EXERCISE
Note how many lines in the entries below contain the string "analytics", and answer with that number and no other text.
___ RECORDS FOR THIS EXERCISE ___
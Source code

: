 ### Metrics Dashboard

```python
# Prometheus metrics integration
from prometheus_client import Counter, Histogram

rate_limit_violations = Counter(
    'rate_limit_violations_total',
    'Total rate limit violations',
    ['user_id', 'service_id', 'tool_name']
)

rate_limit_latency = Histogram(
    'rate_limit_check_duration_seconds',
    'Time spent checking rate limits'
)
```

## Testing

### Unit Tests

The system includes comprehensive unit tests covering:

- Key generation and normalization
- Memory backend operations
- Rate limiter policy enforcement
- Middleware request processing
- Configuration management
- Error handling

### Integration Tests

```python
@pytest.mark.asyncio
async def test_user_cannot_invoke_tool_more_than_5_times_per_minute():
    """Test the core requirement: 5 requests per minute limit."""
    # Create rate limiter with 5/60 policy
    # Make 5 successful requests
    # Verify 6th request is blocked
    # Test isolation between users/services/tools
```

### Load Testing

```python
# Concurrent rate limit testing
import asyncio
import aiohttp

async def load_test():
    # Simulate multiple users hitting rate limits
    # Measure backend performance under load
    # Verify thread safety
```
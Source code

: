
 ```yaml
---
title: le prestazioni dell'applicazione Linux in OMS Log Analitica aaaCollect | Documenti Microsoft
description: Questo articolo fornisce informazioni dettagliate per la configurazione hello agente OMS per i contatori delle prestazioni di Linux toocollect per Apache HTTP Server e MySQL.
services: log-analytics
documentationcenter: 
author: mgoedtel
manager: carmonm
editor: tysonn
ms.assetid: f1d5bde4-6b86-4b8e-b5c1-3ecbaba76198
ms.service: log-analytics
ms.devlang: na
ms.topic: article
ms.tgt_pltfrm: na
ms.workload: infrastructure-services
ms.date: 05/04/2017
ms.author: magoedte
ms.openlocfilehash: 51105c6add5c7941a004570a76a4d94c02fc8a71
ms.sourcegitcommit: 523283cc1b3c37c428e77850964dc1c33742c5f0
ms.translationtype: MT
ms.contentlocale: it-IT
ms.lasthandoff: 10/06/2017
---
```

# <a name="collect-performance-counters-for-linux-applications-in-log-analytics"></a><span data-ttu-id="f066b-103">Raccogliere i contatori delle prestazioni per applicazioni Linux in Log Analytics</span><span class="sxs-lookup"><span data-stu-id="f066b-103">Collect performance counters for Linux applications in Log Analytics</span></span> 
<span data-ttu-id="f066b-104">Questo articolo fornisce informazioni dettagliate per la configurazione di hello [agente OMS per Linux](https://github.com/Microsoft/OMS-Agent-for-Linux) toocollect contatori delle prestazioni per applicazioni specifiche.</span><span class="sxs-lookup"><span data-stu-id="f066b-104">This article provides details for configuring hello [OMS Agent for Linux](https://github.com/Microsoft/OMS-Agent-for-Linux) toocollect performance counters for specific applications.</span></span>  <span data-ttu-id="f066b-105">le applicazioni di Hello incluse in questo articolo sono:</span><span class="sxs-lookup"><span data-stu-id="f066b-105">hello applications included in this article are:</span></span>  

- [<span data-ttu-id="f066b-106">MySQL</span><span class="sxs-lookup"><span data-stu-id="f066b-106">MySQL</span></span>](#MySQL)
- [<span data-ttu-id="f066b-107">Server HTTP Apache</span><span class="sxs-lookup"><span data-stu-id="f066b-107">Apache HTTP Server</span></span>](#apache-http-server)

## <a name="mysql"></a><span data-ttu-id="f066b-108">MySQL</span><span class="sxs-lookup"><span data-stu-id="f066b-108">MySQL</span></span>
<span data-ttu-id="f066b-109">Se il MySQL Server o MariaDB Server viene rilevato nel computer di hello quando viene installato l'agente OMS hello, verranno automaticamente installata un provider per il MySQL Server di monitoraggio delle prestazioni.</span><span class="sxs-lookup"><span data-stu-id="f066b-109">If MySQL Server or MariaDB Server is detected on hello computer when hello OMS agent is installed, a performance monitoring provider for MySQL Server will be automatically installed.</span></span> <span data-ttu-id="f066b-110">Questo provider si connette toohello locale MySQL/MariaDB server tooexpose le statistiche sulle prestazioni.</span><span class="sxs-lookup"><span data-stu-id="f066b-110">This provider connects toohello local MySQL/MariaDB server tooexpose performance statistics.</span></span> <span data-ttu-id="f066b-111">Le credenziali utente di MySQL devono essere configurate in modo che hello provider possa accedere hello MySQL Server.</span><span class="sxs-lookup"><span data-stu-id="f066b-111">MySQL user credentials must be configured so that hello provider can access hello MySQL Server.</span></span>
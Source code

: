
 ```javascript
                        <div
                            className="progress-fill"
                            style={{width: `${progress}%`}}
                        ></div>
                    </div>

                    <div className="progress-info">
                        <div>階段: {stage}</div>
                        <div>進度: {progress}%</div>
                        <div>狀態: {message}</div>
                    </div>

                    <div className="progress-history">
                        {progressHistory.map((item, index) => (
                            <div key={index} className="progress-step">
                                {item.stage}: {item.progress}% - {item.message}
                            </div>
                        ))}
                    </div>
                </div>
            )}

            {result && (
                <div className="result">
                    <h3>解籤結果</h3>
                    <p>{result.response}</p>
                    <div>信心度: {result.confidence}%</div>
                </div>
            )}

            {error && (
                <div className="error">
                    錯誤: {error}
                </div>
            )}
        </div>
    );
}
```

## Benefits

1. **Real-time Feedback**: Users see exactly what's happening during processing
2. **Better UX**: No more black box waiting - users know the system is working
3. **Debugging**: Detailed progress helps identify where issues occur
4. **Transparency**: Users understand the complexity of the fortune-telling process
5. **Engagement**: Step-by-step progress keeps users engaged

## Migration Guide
___
___ RECORDS FOR THIS EXERCISE ___
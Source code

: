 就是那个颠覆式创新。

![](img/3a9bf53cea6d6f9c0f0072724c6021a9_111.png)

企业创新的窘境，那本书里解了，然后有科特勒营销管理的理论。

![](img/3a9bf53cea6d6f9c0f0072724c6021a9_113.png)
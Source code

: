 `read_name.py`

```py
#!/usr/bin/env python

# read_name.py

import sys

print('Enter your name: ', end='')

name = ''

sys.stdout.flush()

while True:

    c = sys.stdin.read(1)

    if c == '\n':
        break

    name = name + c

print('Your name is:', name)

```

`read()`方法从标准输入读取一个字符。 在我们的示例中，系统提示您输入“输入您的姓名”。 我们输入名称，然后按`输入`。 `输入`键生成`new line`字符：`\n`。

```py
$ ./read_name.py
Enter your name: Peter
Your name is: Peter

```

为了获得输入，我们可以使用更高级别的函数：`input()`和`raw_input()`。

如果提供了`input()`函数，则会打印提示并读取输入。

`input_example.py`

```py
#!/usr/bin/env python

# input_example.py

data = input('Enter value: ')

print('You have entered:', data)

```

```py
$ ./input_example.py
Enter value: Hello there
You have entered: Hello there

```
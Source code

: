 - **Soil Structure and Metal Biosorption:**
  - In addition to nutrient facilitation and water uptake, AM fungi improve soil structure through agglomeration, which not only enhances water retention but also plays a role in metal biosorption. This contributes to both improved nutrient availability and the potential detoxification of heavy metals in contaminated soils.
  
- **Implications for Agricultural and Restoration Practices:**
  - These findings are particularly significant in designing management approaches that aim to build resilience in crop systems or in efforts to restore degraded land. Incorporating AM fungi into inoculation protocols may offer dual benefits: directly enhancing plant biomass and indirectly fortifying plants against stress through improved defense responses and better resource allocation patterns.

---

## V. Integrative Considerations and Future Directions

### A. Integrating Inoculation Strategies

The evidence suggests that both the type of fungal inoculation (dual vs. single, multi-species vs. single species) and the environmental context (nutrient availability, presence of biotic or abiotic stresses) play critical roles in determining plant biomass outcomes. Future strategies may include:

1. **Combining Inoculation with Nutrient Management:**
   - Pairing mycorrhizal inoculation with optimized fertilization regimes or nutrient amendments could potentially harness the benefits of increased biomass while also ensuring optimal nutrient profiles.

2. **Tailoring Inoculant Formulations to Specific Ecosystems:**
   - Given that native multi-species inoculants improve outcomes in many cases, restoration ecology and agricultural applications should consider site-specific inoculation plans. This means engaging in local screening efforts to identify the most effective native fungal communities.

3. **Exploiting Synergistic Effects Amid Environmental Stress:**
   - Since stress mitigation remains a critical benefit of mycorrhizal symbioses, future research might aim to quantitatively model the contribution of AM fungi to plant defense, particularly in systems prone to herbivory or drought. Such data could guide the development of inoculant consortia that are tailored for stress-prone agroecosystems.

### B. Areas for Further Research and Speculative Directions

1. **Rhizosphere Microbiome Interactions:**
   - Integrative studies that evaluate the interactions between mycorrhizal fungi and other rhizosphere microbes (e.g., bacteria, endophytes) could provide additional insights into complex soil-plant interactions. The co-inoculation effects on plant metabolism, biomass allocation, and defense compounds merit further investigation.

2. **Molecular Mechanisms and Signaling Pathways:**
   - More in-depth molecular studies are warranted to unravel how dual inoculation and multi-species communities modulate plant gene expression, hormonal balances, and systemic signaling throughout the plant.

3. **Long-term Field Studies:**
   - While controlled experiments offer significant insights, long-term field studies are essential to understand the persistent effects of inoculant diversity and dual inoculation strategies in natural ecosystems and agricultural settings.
___
ANSWER FOR THE TASK
3